# Assigned task
From the first line down to the line containing "- Red border", print the records below exactly, leaving every picture out.

# Stored data

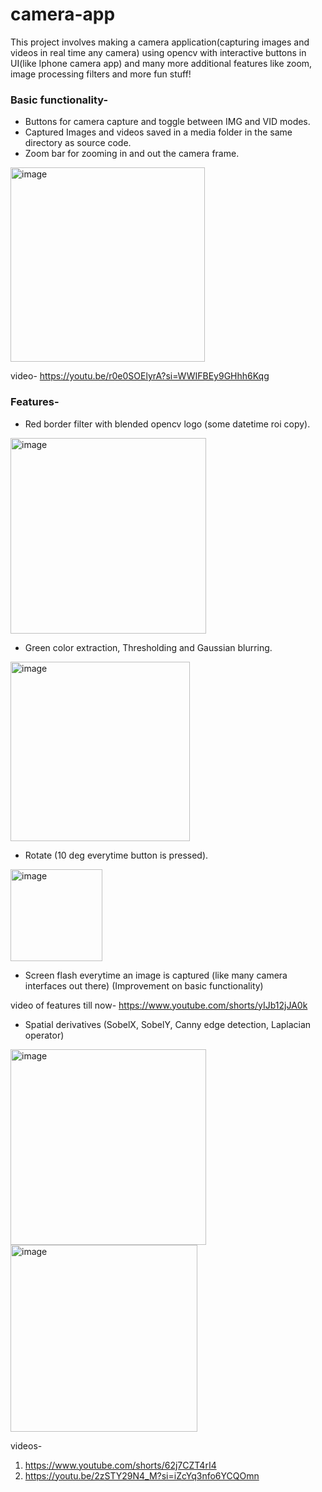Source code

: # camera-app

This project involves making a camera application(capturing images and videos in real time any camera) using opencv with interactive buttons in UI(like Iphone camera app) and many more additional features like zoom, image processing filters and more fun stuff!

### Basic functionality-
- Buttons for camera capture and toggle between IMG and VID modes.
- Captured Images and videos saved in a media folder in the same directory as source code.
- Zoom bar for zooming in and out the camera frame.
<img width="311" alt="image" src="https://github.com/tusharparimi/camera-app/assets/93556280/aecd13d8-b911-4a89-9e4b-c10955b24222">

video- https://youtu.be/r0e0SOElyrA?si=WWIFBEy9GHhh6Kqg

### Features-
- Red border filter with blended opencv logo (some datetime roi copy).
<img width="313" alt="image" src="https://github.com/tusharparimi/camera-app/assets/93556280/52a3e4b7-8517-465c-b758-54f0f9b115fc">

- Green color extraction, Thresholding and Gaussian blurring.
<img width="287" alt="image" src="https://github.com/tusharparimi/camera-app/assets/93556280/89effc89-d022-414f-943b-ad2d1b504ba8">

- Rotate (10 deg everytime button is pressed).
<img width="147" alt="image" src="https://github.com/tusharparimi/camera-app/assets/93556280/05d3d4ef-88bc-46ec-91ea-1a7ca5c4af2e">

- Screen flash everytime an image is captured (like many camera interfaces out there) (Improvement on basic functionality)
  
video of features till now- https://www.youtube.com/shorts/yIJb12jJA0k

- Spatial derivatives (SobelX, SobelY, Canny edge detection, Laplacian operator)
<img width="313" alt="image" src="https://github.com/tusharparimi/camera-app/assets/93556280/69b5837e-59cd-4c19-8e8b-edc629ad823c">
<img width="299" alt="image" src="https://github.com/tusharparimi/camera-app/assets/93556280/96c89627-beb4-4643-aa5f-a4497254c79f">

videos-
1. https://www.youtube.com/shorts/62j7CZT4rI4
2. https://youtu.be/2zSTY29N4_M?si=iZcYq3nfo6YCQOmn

# Response area
Source code

: # camera-app

This project involves making a camera application(capturing images and videos in real time any camera) using opencv with interactive buttons in UI(like Iphone camera app) and many more additional features like zoom, image processing filters and more fun stuff!

### Basic functionality-
- Buttons for camera capture and toggle between IMG and VID modes.
- Captured Images and videos saved in a media folder in the same directory as source code.
- Zoom bar for zooming in and out the camera frame.
<img width="311" alt="image" src="https://github.com/tusharparimi/camera-app/assets/93556280/aecd13d8-b911-4a89-9e4b-c10955b24222">

video- https://youtu.be/r0e0SOElyrA?si=WWIFBEy9GHhh6Kqg

### Features-
- Red border filter with blended opencv logo (some datetime roi copy).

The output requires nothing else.